Among the records below, find the lines that contain "Group" and copy each of them.

———

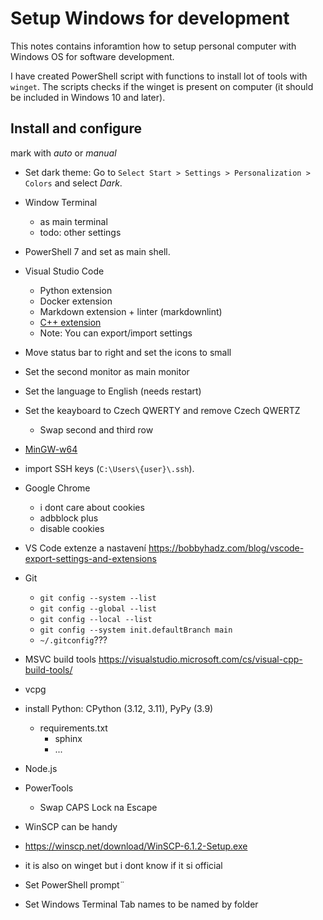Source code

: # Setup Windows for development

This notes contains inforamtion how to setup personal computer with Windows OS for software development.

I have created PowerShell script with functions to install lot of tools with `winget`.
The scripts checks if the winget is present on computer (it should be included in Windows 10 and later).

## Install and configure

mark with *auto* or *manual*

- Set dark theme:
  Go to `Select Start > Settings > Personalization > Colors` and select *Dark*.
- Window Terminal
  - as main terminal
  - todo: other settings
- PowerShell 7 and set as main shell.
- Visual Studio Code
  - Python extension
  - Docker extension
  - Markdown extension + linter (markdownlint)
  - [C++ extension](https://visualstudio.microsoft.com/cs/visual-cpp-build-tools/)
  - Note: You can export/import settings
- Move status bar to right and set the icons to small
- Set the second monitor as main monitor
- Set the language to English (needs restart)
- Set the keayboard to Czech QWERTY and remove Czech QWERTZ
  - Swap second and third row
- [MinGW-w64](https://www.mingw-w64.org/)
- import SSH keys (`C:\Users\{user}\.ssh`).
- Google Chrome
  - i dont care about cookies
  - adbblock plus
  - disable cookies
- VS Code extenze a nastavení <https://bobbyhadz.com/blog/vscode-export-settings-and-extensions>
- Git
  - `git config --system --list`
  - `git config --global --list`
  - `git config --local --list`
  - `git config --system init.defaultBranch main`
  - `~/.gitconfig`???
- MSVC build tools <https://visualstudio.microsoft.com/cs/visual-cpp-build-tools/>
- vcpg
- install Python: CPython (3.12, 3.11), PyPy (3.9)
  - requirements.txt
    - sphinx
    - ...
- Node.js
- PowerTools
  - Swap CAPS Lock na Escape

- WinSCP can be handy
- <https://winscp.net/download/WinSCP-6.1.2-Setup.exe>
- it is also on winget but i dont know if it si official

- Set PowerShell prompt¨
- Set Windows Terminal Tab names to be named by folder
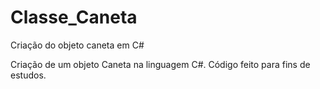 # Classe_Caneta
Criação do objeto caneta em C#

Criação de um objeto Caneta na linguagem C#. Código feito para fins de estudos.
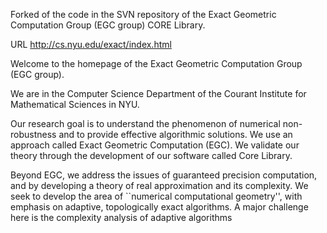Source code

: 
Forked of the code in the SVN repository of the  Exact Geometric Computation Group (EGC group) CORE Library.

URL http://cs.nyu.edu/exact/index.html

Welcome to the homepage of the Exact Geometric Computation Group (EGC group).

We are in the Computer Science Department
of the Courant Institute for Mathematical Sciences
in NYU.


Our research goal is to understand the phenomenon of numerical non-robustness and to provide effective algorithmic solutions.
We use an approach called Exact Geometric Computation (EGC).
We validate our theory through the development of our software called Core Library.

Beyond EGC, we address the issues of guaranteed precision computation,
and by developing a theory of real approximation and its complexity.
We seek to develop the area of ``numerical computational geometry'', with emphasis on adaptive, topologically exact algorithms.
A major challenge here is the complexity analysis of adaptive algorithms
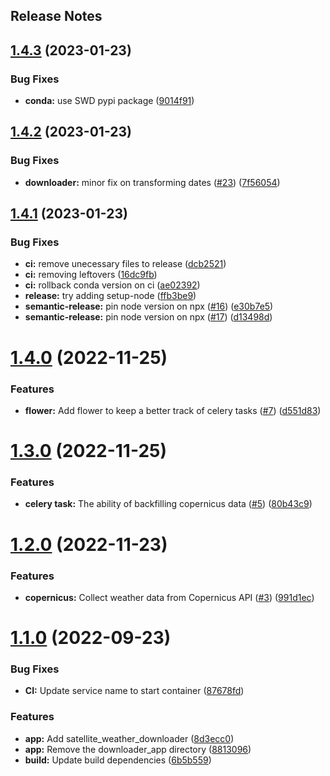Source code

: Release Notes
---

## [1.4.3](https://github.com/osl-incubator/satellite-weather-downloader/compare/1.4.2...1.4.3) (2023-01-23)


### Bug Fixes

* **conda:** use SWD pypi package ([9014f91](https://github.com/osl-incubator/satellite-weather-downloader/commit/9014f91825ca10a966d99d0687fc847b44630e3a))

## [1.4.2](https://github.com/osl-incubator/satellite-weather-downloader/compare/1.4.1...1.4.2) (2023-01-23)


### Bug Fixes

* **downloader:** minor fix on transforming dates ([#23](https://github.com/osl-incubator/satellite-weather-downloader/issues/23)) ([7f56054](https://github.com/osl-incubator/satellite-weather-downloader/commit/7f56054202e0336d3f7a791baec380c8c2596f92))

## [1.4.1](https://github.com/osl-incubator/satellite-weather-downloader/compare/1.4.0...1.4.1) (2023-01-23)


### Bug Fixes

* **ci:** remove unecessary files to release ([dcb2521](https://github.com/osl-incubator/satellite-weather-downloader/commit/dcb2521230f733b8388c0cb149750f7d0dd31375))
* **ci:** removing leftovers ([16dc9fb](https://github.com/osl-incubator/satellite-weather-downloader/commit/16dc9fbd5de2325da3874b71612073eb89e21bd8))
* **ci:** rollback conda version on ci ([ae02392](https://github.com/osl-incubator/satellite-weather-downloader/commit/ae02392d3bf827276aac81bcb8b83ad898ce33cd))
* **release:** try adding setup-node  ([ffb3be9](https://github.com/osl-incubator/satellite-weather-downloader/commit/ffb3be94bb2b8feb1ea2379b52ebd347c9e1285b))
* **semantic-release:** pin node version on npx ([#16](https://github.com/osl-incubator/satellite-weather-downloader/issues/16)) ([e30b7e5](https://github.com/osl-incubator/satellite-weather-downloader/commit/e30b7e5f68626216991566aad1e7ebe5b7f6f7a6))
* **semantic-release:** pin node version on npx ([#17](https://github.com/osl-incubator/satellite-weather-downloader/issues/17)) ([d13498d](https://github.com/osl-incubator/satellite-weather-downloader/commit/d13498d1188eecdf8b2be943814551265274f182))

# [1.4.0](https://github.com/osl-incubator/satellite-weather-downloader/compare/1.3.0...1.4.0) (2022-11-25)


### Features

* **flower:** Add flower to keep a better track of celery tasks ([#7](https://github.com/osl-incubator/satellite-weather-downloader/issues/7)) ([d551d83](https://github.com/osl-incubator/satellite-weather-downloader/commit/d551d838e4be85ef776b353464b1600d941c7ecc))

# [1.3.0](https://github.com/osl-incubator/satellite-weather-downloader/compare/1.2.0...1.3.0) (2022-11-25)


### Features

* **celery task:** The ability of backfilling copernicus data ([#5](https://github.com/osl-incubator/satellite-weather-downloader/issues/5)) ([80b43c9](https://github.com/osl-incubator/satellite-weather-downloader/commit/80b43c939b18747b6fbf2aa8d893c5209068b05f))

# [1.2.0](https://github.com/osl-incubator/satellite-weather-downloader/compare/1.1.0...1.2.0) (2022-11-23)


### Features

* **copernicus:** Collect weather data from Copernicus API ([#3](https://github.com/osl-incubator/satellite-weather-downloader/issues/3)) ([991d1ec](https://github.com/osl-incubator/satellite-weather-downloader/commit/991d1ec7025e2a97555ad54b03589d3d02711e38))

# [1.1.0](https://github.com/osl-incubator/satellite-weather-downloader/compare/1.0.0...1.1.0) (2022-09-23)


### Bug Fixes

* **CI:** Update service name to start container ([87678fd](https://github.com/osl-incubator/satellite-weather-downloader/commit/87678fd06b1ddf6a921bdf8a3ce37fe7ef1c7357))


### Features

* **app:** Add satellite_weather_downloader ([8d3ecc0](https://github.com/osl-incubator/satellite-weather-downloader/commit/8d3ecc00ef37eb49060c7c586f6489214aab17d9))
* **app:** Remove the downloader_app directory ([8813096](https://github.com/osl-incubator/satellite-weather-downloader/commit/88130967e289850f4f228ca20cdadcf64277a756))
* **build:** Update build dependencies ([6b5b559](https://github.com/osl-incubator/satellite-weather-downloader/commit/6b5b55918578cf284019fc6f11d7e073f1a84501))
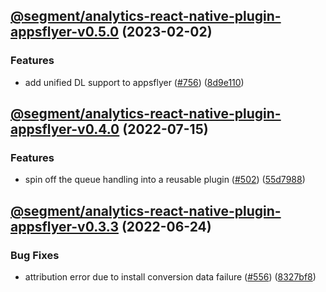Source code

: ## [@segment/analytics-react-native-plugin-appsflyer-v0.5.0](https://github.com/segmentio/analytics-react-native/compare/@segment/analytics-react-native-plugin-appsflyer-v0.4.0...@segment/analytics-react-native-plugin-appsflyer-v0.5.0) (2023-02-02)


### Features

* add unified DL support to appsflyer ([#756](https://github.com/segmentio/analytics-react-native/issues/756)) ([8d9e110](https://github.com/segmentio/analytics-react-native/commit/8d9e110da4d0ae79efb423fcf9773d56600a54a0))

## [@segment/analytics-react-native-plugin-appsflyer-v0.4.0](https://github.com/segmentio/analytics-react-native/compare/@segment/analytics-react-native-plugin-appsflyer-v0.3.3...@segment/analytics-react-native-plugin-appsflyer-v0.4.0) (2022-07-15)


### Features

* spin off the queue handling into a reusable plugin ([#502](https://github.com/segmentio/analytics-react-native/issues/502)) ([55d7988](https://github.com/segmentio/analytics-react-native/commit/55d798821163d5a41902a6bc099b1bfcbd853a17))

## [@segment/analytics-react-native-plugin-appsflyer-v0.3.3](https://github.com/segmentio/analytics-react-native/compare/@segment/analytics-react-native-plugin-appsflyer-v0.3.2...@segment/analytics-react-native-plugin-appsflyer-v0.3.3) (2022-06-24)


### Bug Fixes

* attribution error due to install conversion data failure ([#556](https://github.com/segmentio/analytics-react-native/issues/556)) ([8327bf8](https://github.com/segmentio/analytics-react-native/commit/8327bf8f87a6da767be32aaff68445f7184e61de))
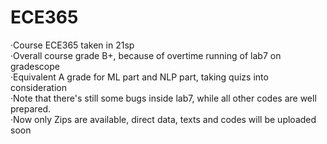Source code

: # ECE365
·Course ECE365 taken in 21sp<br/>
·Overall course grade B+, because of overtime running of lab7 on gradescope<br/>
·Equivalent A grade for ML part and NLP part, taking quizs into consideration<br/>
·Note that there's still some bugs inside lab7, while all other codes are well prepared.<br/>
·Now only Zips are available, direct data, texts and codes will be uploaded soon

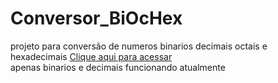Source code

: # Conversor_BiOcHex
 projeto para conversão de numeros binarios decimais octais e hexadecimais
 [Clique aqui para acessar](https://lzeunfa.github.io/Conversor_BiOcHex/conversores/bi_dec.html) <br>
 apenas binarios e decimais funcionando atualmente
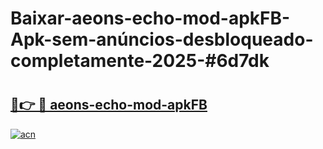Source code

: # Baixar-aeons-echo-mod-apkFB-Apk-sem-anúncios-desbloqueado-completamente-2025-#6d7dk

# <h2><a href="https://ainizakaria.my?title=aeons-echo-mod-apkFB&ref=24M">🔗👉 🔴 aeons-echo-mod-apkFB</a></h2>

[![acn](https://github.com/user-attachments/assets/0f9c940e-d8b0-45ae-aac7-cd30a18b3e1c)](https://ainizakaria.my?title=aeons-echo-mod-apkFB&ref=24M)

———

_Task output_.
Forked of the code in the SVN repository of the  Exact Geometric Computation Group (EGC group) CORE Library.
Welcome to the homepage of the Exact Geometric Computation Group (EGC group).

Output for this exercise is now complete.